Another BttF question, this time about part 3. Marty goes back to 1885 California, and meets his ancestor Seamus McFly who invites him into his house. Seamus offers Marty some water, and produces glasses full of a manky looking yellowy-brown water. I can’t find a decent clip, but you can get a look here. Later when he walks into the bar he asks the barman for some water, but is laughed at and told to go outside to the horse trough if he wants a drink of it.
Seems hard to believe that in 1885 a good drink of water was hard to come by - or that they’d drink the silty looking crap Seamus produces. Surely they’d know how to filter out some impurities, or purify by evaporation? Or is Back to the Future Part III pretty accurate when it comes to depicting thirst in the Wild West?
Municipal water was slow to arrive in the west, so potable water was actually quite difficult to come by and industrial and agricultural runoff was a major problem.
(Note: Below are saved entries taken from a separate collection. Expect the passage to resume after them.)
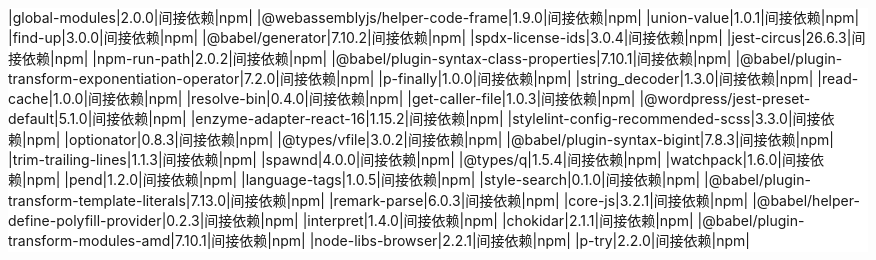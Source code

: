 |global-modules|2.0.0|间接依赖|npm|
|@webassemblyjs/helper-code-frame|1.9.0|间接依赖|npm|
|union-value|1.0.1|间接依赖|npm|
|find-up|3.0.0|间接依赖|npm|
|@babel/generator|7.10.2|间接依赖|npm|
|spdx-license-ids|3.0.4|间接依赖|npm|
|jest-circus|26.6.3|间接依赖|npm|
|npm-run-path|2.0.2|间接依赖|npm|
|@babel/plugin-syntax-class-properties|7.10.1|间接依赖|npm|
|@babel/plugin-transform-exponentiation-operator|7.2.0|间接依赖|npm|
|p-finally|1.0.0|间接依赖|npm|
|string_decoder|1.3.0|间接依赖|npm|
|read-cache|1.0.0|间接依赖|npm|
|resolve-bin|0.4.0|间接依赖|npm|
|get-caller-file|1.0.3|间接依赖|npm|
|@wordpress/jest-preset-default|5.1.0|间接依赖|npm|
|enzyme-adapter-react-16|1.15.2|间接依赖|npm|
|stylelint-config-recommended-scss|3.3.0|间接依赖|npm|
|optionator|0.8.3|间接依赖|npm|
|@types/vfile|3.0.2|间接依赖|npm|
|@babel/plugin-syntax-bigint|7.8.3|间接依赖|npm|
|trim-trailing-lines|1.1.3|间接依赖|npm|
|spawnd|4.0.0|间接依赖|npm|
|@types/q|1.5.4|间接依赖|npm|
|watchpack|1.6.0|间接依赖|npm|
|pend|1.2.0|间接依赖|npm|
|language-tags|1.0.5|间接依赖|npm|
|style-search|0.1.0|间接依赖|npm|
|@babel/plugin-transform-template-literals|7.13.0|间接依赖|npm|
|remark-parse|6.0.3|间接依赖|npm|
|core-js|3.2.1|间接依赖|npm|
|@babel/helper-define-polyfill-provider|0.2.3|间接依赖|npm|
|interpret|1.4.0|间接依赖|npm|
|chokidar|2.1.1|间接依赖|npm|
|@babel/plugin-transform-modules-amd|7.10.1|间接依赖|npm|
|node-libs-browser|2.2.1|间接依赖|npm|
|p-try|2.2.0|间接依赖|npm|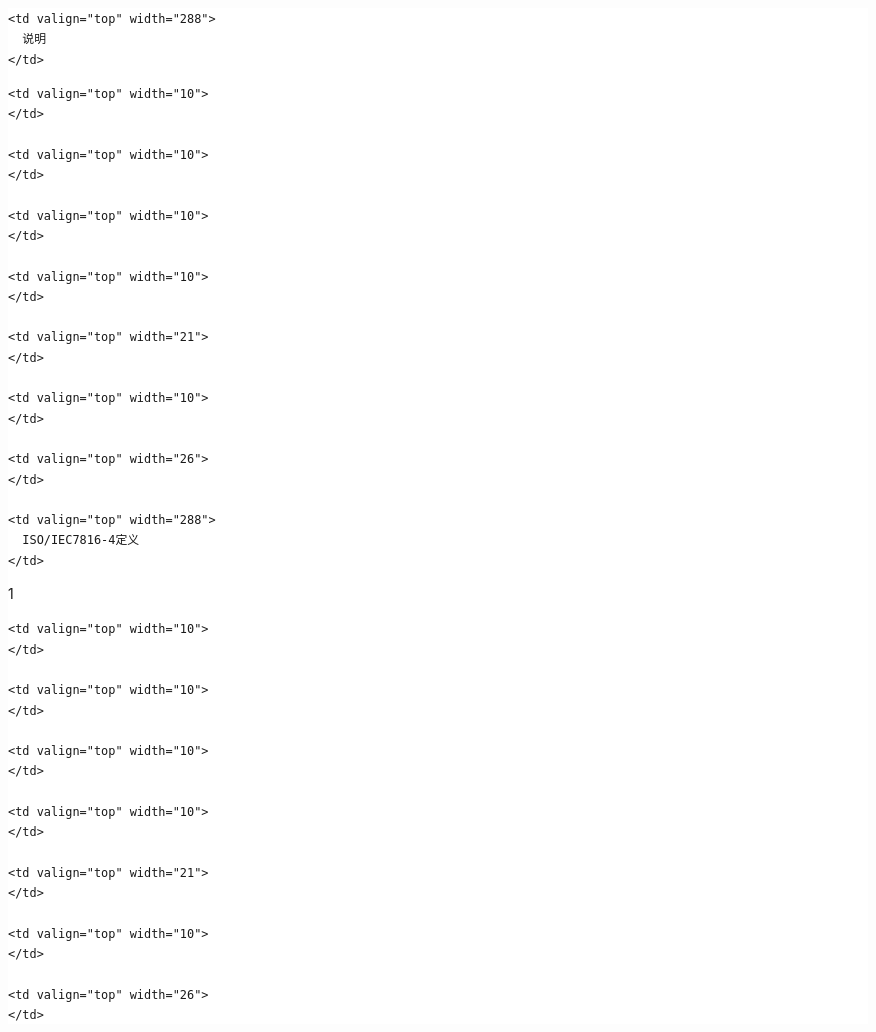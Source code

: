     <td valign="top" width="288">
      说明
    </td>
  </tr>
  
  <tr>
    <td valign="top" width="17">
    </td>
    
    <td valign="top" width="10">
    </td>
    
    <td valign="top" width="10">
    </td>
    
    <td valign="top" width="10">
    </td>
    
    <td valign="top" width="10">
    </td>
    
    <td valign="top" width="21">
    </td>
    
    <td valign="top" width="10">
    </td>
    
    <td valign="top" width="26">
    </td>
    
    <td valign="top" width="288">
      ISO/IEC7816-4定义
    </td>
  </tr>
  
  <tr>
    <td valign="top" width="17">
      1
    </td>
    
    <td valign="top" width="10">
    </td>
    
    <td valign="top" width="10">
    </td>
    
    <td valign="top" width="10">
    </td>
    
    <td valign="top" width="10">
    </td>
    
    <td valign="top" width="21">
    </td>
    
    <td valign="top" width="10">
    </td>
    
    <td valign="top" width="26">
    </td>
    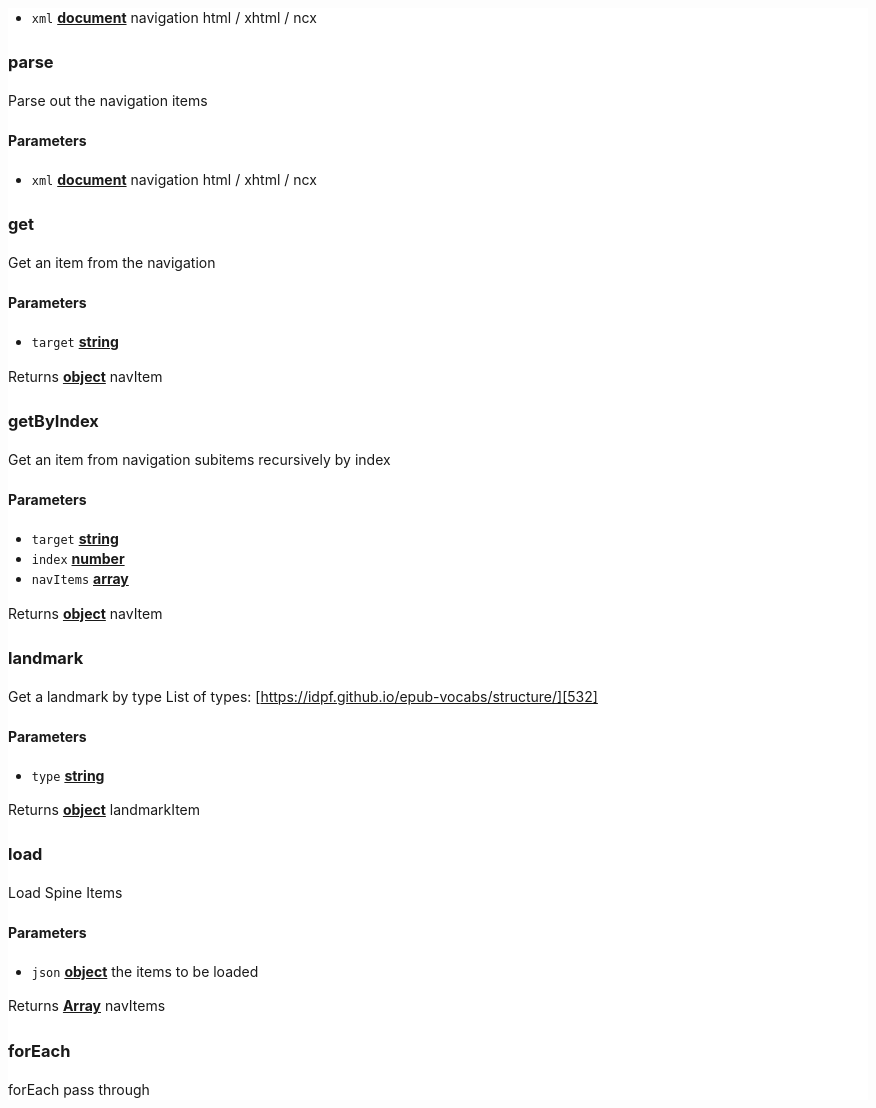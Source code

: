-   `xml` **[document][520]** navigation html / xhtml / ncx

### parse

Parse out the navigation items

#### Parameters

-   `xml` **[document][520]** navigation html / xhtml / ncx

### get

Get an item from the navigation

#### Parameters

-   `target` **[string][505]** 

Returns **[object][507]** navItem

### getByIndex

Get an item from navigation subitems recursively by index

#### Parameters

-   `target` **[string][505]** 
-   `index` **[number][528]** 
-   `navItems` **[array][529]** 

Returns **[object][507]** navItem

### landmark

Get a landmark by type
List of types: [https://idpf.github.io/epub-vocabs/structure/][532]

#### Parameters

-   `type` **[string][505]** 

Returns **[object][507]** landmarkItem

### load

Load Spine Items

#### Parameters

-   `json` **[object][507]** the items to be loaded

Returns **[Array][529]** navItems

### forEach

forEach pass through


[1]: #epub
[2]: #parameters
[3]: #examples
[4]: #book
[5]: #parameters-1
[6]: #examples-1
[7]: #open
[8]: #parameters-2
[9]: #examples-2
[10]: #load
[11]: #parameters-3
[12]: #resolve
[13]: #parameters-4
[14]: #canonical
[15]: #parameters-5
[16]: #section
[17]: #parameters-6
[18]: #renderto
[19]: #parameters-7
[20]: #setrequestcredentials
[21]: #parameters-8
[22]: #setrequestheaders
[23]: #parameters-9
[24]: #coverurl
[25]: #getrange
[26]: #parameters-10
[27]: #key
[28]: #parameters-11
[29]: #destroy
[30]: #opened
[31]: #spine
[32]: #locations
[33]: #navigation
[34]: #pagelist
[35]: #displayoptions
[36]: #parameters-12
[37]: #parse
[38]: #parameters-13
[39]: #url
[40]: #parameters-14
[41]: #path
[42]: #resolve-1
[43]: #parameters-15
[44]: #relative
[45]: #parameters-16
[46]: #tostring
[47]: #path-1
[48]: #parameters-17
[49]: #parse-1
[50]: #parameters-18
[51]: #isabsolute
[52]: #parameters-19
[53]: #isdirectory
[54]: #parameters-20
[55]: #resolve-2
[56]: #parameters-21
[57]: #relative-1
[58]: #parameters-22
[59]: #tostring-1
[60]: #spine-1
[61]: #unpack
[62]: #parameters-23
[63]: #get
[64]: #parameters-24
[65]: #examples-3
[66]: #each
[67]: #first
[68]: #last
[69]: #section-1
[70]: #parameters-25
[71]: #load-1
[72]: #parameters-26
[73]: #render
[74]: #parameters-27
[75]: #find
[76]: #parameters-28
[77]: #search
[78]: #parameters-29
[79]: #reconcilelayoutsettings
[80]: #parameters-30
[81]: #cfifromrange
[82]: #parameters-31
[83]: #cfifromelement
[84]: #parameters-32
[85]: #unload
[86]: #locations-1
[87]: #parameters-33
[88]: #generate
[89]: #parameters-34
[90]: #generatefromwords
[91]: #parameters-35
[92]: #locationfromcfi
[93]: #parameters-36
[94]: #percentagefromcfi
[95]: #parameters-37
[96]: #percentagefromlocation
[97]: #parameters-38
[98]: #cfifromlocation
[99]: #parameters-39
[100]: #cfifrompercentage
[101]: #parameters-40
[102]: #load-2
[103]: #parameters-41
[104]: #save
[105]: #currentlocation
[106]: #currentlocation-1
[107]: #parameters-42
[108]: #length
[109]: #container
[110]: #parameters-43
[111]: #parse-2
[112]: #parameters-44
[113]: #packaging
[114]: #parameters-45
[115]: #parse-3
[116]: #parameters-46
[117]: #load-3
[118]: #parameters-47
[119]: #navigation-1
[120]: #parameters-48
[121]: #parse-4
[122]: #parameters-49
[123]: #get-1
[124]: #parameters-50
[125]: #getbyindex
[126]: #parameters-51
[127]: #landmark
[128]: #parameters-52
[129]: #load-4
[130]: #parameters-53
[131]: #foreach
[132]: #parameters-54
[133]: #resources
[134]: #parameters-55
[135]: #process
[136]: #parameters-56
[137]: #createurl
[138]: #parameters-57
[139]: #replacements
[140]: #relativeto
[141]: #parameters-58
[142]: #get-2
[143]: #parameters-59
[144]: #substitute
[145]: #parameters-60
[146]: #pagelist-1
[147]: #parameters-61
[148]: #parse-5
[149]: #parameters-62
[150]: #pagefromcfi
[151]: #parameters-63
[152]: #cfifrompage
[153]: #parameters-64
[154]: #pagefrompercentage
[155]: #parameters-65
[156]: #percentagefrompage
[157]: #parameters-66
[158]: #percentagefromcfi-1
[159]: #parameters-67
[160]: #destroy-1
[161]: #archive
[162]: #open-1
[163]: #parameters-68
[164]: #openurl
[165]: #parameters-69
[166]: #request
[167]: #parameters-70
[168]: #getblob
[169]: #parameters-71
[170]: #gettext
[171]: #parameters-72
[172]: #getbase64
[173]: #parameters-73
[174]: #createurl-1
[175]: #parameters-74
[176]: #revokeurl
[177]: #parameters-75
[178]: #store
[179]: #parameters-76
[180]: #add
[181]: #parameters-77
[182]: #put
[183]: #parameters-78
[184]: #request-1
[185]: #parameters-79
[186]: #retrieve
[187]: #parameters-80
[188]: #getblob-1
[189]: #parameters-81
[190]: #gettext-1
[191]: #parameters-82
[192]: #getbase64-1
[193]: #parameters-83
[194]: #createurl-2
[195]: #parameters-84
[196]: #revokeurl-1
[197]: #parameters-85
[198]: #rendition
[199]: #parameters-86
[200]: #setmanager
[201]: #parameters-87
[202]: #requiremanager
[203]: #parameters-88
[204]: #requireview
[205]: #parameters-89
[206]: #start
[207]: #attachto
[208]: #parameters-90
[209]: #display
[210]: #parameters-91
[211]: #moveto
[212]: #parameters-92
[213]: #resize
[214]: #parameters-93
[215]: #clear
[216]: #next
[217]: #prev
[218]: #flow
[219]: #parameters-94
[220]: #layout
[221]: #parameters-95
[222]: #spread
[223]: #parameters-96
[224]: #direction
[225]: #parameters-97
[226]: #reportlocation
[227]: #currentlocation-2
[228]: #destroy-2
[229]: #getrange-1
[230]: #parameters-98
[231]: #getcontents
[232]: #views
[233]: #hooks
[234]: #themes
[235]: #annotations
[236]: #location
[237]: #properties
[238]: #started
[239]: #started-1
[240]: #attached
[241]: #displayed
[242]: #parameters-99
[243]: #displayerror
[244]: #parameters-100
[245]: #rendered
[246]: #parameters-101
[247]: #removed
[248]: #parameters-102
[249]: #resized
[250]: #parameters-103
[251]: #orientationchange
[252]: #parameters-104
[253]: #locationchanged
[254]: #properties-1
[255]: #relocated
[256]: #selected
[257]: #parameters-105
[258]: #markclicked
[259]: #parameters-106
[260]: #hook
[261]: #parameters-107
[262]: #examples-4
[263]: #register
[264]: #examples-5
[265]: #deregister
[266]: #parameters-108
[267]: #examples-6
[268]: #trigger
[269]: #examples-7
[270]: #queue
[271]: #parameters-109
[272]: #enqueue
[273]: #dequeue
[274]: #run
[275]: #flush
[276]: #clear-1
[277]: #length-1
[278]: #pause
[279]: #stop
[280]: #layout-1
[281]: #parameters-110
[282]: #flow-1
[283]: #parameters-111
[284]: #spread-1
[285]: #parameters-112
[286]: #calculate
[287]: #parameters-113
[288]: #format
[289]: #parameters-114
[290]: #count
[291]: #parameters-115
[292]: #themes-1
[293]: #parameters-116
[294]: #register-1
[295]: #examples-8
[296]: #default
[297]: #parameters-117
[298]: #examples-9
[299]: #registerthemes
[300]: #parameters-118
[301]: #registercss
[302]: #parameters-119
[303]: #registerurl
[304]: #parameters-120
[305]: #registerrules
[306]: #parameters-121
[307]: #select
[308]: #parameters-122
[309]: #update
[310]: #parameters-123
[311]: #inject
[312]: #parameters-124
[313]: #add-1
[314]: #parameters-125
[315]: #override
[316]: #parameters-126
[317]: #overrides
[318]: #parameters-127
[319]: #fontsize
[320]: #parameters-128
[321]: #font
[322]: #parameters-129
[323]: #annotations-1
[324]: #parameters-130
[325]: #add-2
[326]: #parameters-131
[327]: #remove
[328]: #parameters-132
[329]: #highlight
[330]: #parameters-133
[331]: #underline
[332]: #parameters-134
[333]: #mark
[334]: #parameters-135
[335]: #each-1
[336]: #show
[337]: #hide
[338]: #annotation
[339]: #parameters-136
[340]: #update-1
[341]: #parameters-137
[342]: #attach
[343]: #parameters-138
[344]: #detach
[345]: #parameters-139
[346]: #text
[347]: #epubcfi
[348]: #parameters-140
[349]: #parse-6
[350]: #parameters-141
[351]: #tostring-2
[352]: #compare
[353]: #parameters-142
[354]: #fromrange
[355]: #parameters-143
[356]: #fromnode
[357]: #parameters-144
[358]: #torange
[359]: #parameters-145
[360]: #iscfistring
[361]: #parameters-146
[362]: #collapse
[363]: #parameters-147
[364]: #contents
[365]: #parameters-148
[366]: #width
[367]: #parameters-149
[368]: #height
[369]: #parameters-150
[370]: #contentwidth
[371]: #parameters-151
[372]: #contentheight
[373]: #parameters-152
[374]: #textwidth
[375]: #textheight
[376]: #scrollwidth
[377]: #scrollheight
[378]: #overflow
[379]: #parameters-153
[380]: #overflowx
[381]: #parameters-154
[382]: #overflowy
[383]: #parameters-155
[384]: #css
[385]: #parameters-156
[386]: #viewport
[387]: #parameters-157
[388]: #root
[389]: #locationof
[390]: #parameters-158
[391]: #addstylesheet
[392]: #parameters-159
[393]: #addstylesheetcss
[394]: #parameters-160
[395]: #addstylesheetrules
[396]: #parameters-161
[397]: #addscript
[398]: #parameters-162
[399]: #addclass
[400]: #parameters-163
[401]: #removeclass
[402]: #parameters-164
[403]: #range
[404]: #parameters-165
[405]: #cfifromrange-1
[406]: #parameters-166
[407]: #cfifromnode
[408]: #parameters-167
[409]: #size
[410]: #parameters-168
[411]: #columns
[412]: #parameters-169
[413]: #scaler
[414]: #parameters-170
[415]: #fit
[416]: #parameters-171
[417]: #direction-1
[418]: #parameters-172
[419]: #writingmode
[420]: #parameters-173
[421]: #listenedevents
[422]: #mapping
[423]: #parameters-174
[424]: #section-2
[425]: #parameters-175
[426]: #page
[427]: #parameters-176
[428]: #axis
[429]: #parameters-177
[430]: #core
[431]: #requestanimationframe
[432]: #uuid
[433]: #documentheight
[434]: #iselement
[435]: #parameters-178
[436]: #isnumber
[437]: #parameters-179
[438]: #isfloat
[439]: #parameters-180
[440]: #prefixed
[441]: #parameters-181
[442]: #defaults
[443]: #parameters-182
[444]: #extend
[445]: #parameters-183
[446]: #insert
[447]: #parameters-184
[448]: #locationof-1
[449]: #parameters-185
[450]: #indexofsorted
[451]: #parameters-186
[452]: #bounds
[453]: #parameters-187
[454]: #borders
[455]: #parameters-188
[456]: #nodebounds
[457]: #parameters-189
[458]: #windowbounds
[459]: #indexofnode
[460]: #parameters-190
[461]: #indexoftextnode
[462]: #parameters-191
[463]: #indexofelementnode
[464]: #parameters-192
[465]: #isxml
[466]: #parameters-193
[467]: #createblob
[468]: #parameters-194
[469]: #createbloburl
[470]: #parameters-195
[471]: #revokebloburl
[472]: #parameters-196
[473]: #createbase64url
[474]: #parameters-197
[475]: #type
[476]: #parameters-198
[477]: #parse-7
[478]: #parameters-199
[479]: #qs
[480]: #parameters-200
[481]: #qsa
[482]: #parameters-201
[483]: #qsp
[484]: #parameters-202
[485]: #sprint
[486]: #parameters-203
[487]: #treewalker
[488]: #parameters-204
[489]: #walk
[490]: #parameters-205
[491]: #blob2base64
[492]: #parameters-206
[493]: #defer
[494]: #queryselectorbytype
[495]: #parameters-207
[496]: #findchildren
[497]: #parameters-208
[498]: #parents
[499]: #parameters-209
[500]: #filterchildren
[501]: #parameters-210
[502]: #getparentbytagname
[503]: #parameters-211
[504]: #rangeobject
[505]: https://developer.mozilla.org/docs/Web/JavaScript/Reference/Global_Objects/String
[506]: https://developer.mozilla.org/docs/Web/JavaScript/Reference/Global_Objects/ArrayBuffer
[507]: https://developer.mozilla.org/docs/Web/JavaScript/Reference/Global_Objects/Object
[508]: #book
[509]: https://developer.mozilla.org/docs/Web/JavaScript/Reference/Global_Objects/Boolean
[510]: https://developer.mozilla.org/docs/Web/JavaScript/Reference/Global_Objects/Promise
[511]: #section
[512]: https://developer.mozilla.org/docs/Web/API/Element
[513]: #rendition
[514]: #epubcfi
[515]: https://developer.mozilla.org/docs/Web/HTML/Element/Input
[516]: #spine
[517]: #locations
[518]: #navigation
[519]: #pagelist
[520]: https://developer.mozilla.org/docs/Web/API/Document
[521]: #displayoptions
[522]: #path
[523]: https://nodejs.org/api/path.html
[524]: https://nodejs.org/api/path.html#path_path_parse_path
[525]: https://nodejs.org/api/path.html#path_path_resolve_paths
[526]: https://nodejs.org/api/path.html#path_path_relative_from_to
[527]: #packaging
[528]: https://developer.mozilla.org/docs/Web/JavaScript/Reference/Global_Objects/Number
[529]: https://developer.mozilla.org/docs/Web/JavaScript/Reference/Global_Objects/Array
[530]: https://developer.mozilla.org/Add-ons/SDK/High-Level_APIs/request
[531]: https://developer.mozilla.org/docs/Web/JavaScript/Reference/Global_Objects/JSON
[532]: https://idpf.github.io/epub-vocabs/structure/
[533]: https://developer.mozilla.org/docs/Web/JavaScript/Reference/Statements/function
[534]: #archive
[535]: https://developer.mozilla.org/docs/Web/API/Blob
[536]: #resources
[537]: #contents
[538]: #themes
[539]: #annotations
[540]: #annotation
[541]: http://www.idpf.org/epub/linking/cfi/epub-cfi.html
[542]: https://developer.mozilla.org/docs/Web/API/Node/nextSibling
[543]: https://developer.mozilla.org/en-US/docs/Web/API/CSSStyleSheet/insertRule
[544]: https://github.com/desirable-objects/json-to-css
[545]: #layout
[546]: http://stackoverflow.com/questions/105034/how-to-create-a-guid-uuid-in-javascript
[547]: http://stackoverflow.com/questions/1344500/efficient-way-to-insert-a-number-into-a-sorted-array-of-numbers
[548]: https://developer.mozilla.org/en-US/docs/Mozilla/JavaScript_code_modules/Promise.jsm/Deferred#backwards_forwards_compatible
They had reasonably clean water in the East in the 1830-40s.
You evidently didn’t read Mark Twain’s Life on the Mississippi. I quote from p. 252 of the linked copy:
It’s a cultural thing – people were used to turbid and muddy water then. You could get clear water if you let it settle, but why bother?
As for the bar – that’s different. Who goes into a bar for water? Bars sell alcogholic drinks (which were less likely to get you sick than water flowing through town). Undoubtedly people had well water and rain barrel water, but you wouldn’t expect to get it in a bar.
Water would come from wells, since obviously river water has a lot of sediment (thanks, Mark) and is very chewy. Well water is the same today as back then - some good, some bad, some ugly. Usually they knew enough to not put the well near a bad location, since whatever washes into it contaminates it for everyone. Sometimes the local water table was not too good. Sometimes they used rainbarrels (less so the more unreliable the precipitation got). Obviously, rainbarrels can collect a lot more interesting things than wells, but then it has time to float or sink.